Early in 1776, the Académie royale de Musique, the Paris Opéra, was struggling financially and artistically. Saint-Georges was proposed as the next director of the opera. (Perhaps by Denis-Pierre-Jean Papillon de la Ferté, intendant of the Menus-Plaisirs du Roi but does he not mention Saint-Georges at all.[14]) As the creator of the first disciplined French orchestra since Lully, Saint-Georges was the obvious choice. But, according to Baron von Grimm's Correspondence litteraire, philosophique et critique, three of the Opéra's leading ladies (Marie-Madeleine Guimard, Rosalie Levasseur and Sophie Arnould) petitioned the Queen in January in opposition to his appointment, saying "that their honor and delicate conscience could never allow them to submit to the orders of a mulatto".[15] The position was given to Antoine Dauvergne instead.[16]
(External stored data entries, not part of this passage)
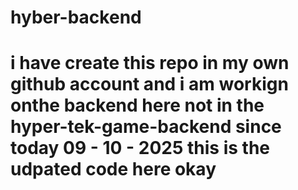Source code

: # hyber-backend
# i have create this repo in my own github account and i am workign onthe backend here not in the hyper-tek-game-backend since today 09 - 10 - 2025 this is the udpated code here okay
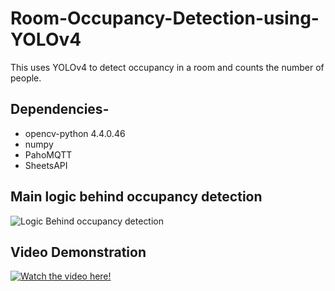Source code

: # Room-Occupancy-Detection-using-YOLOv4
This uses YOLOv4 to detect occupancy in a room and counts the number of people.  

## Dependencies-
* opencv-python 4.4.0.46
* numpy
* PahoMQTT
* SheetsAPI

## Main logic behind occupancy detection

![Logic Behind occupancy detection](https://github.com/sakshamprakash01/Room-Occupancy-Detection-using-YOLOv4/blob/main/occupancy.png?raw=true)

## Video Demonstration

[![Watch the video here!](https://img.youtube.com/vi/c89ByrbQ5dA/maxresdefault.jpg)](https://www.youtube.com/watch?v=c89ByrbQ5dA)
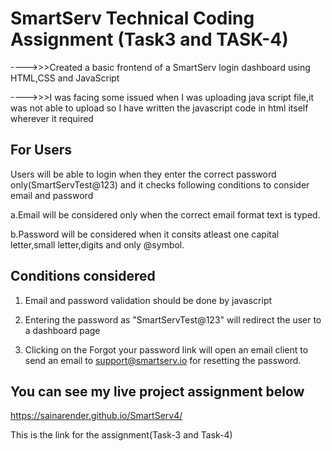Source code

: # SmartServ Technical Coding Assignment (Task3 and TASK-4)


---->>>Created a basic frontend of a SmartServ login dashboard using HTML,CSS and JavaScript

---->>>I was facing some issued when I was uploading java script file,it was not able to upload so I have written the javascript code in html itself wherever it required

For Users
---------------------------------------------------------------------------------------------------------------------------------------------------------------------------------

Users will be able to login when they enter the correct password only(SmartServTest@123) and it checks following conditions to consider email and password

a.Email will be considered only when the correct email format text is typed.

b.Password will be considered when it consits atleast one capital letter,small letter,digits and only @symbol.


Conditions considered
---------------------------------------------------------------------------------------------------------------------------------------------------------------------------------

1) Email and password validation should be done by javascript

2) Entering the password as "SmartServTest@123" will redirect the user to a dashboard page

3) Clicking on the Forgot your password link will open an email client to send an email to support@smartserv.io for resetting the password.


You can see my live project assignment below
---------------------------------------------------------------------------------------------------------------------------------------------------------------------------------
https://sainarender.github.io/SmartServ4/

This is the link for the assignment(Task-3 and Task-4)


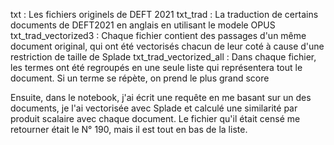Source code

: txt : Les fichiers originels de DEFT 2021
txt_trad : La traduction de certains documents de DEFT2021 en anglais en utilisant le modele OPUS
txt_trad_vectorized3 : Chaque fichier contient des passages d'un même document original, qui ont été vectorisés chacun de leur coté à cause d'une restriction de taille de Splade
txt_trad_vectorized_all : Dans chaque fichier, les termes ont été regroupés en une seule liste qui représentera tout le document. Si un terme se répète, on prend le plus grand score

Ensuite, dans le notebook, j'ai écrit une requête en me basant sur un des documents, je l'ai vectorisée avec Splade et calculé une similarité par produit scalaire avec chaque document. Le fichier qu'il était censé me retourner était le N° 190, mais il est tout en bas de la liste.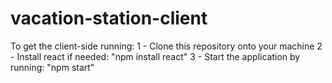 # vacation-station-client

To get the client-side running:
1 - Clone this repository onto your machine
2 - Install react if needed: "npm install react"
3 - Start the application by running: "npm start"
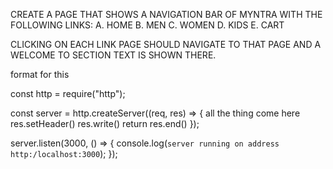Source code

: CREATE A PAGE THAT SHOWS A NAVIGATION BAR OF MYNTRA WITH THE FOLLOWING LINKS:
A. HOME
B. MEN
C. WOMEN
D. KIDS
E. CART

CLICKING ON EACH LINK PAGE SHOULD NAVIGATE TO THAT PAGE AND A WELCOME TO SECTION TEXT IS SHOWN THERE.

format for this

const http = require("http");

const server = http.createServer((req, res) => {
all the thing come here 
res.setHeader()
res.write()
return res.end()
});

server.listen(3000, () => {
  console.log(`server running on address http:/localhost:3000`);
});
To defuse the brewing scandal, Louis XVI, then only one year on the throne, took the Opéra back from the city of Paris to be managed by his Intendant of Menus-Plaisirs du Roi. Marie-Antoinette preferred to hold her musicales in the salon of her private apartment in the palace or in the recently established Théâtre de la Reine in the gardens of Versailles. She limited the audience to her intimate circle and a few musicians, among them the Chevalier de Saint-Georges. "Admitted to perform music with the Queen," Saint-Georges probably played his violin sonatas, with the Queen playing the fortepiano.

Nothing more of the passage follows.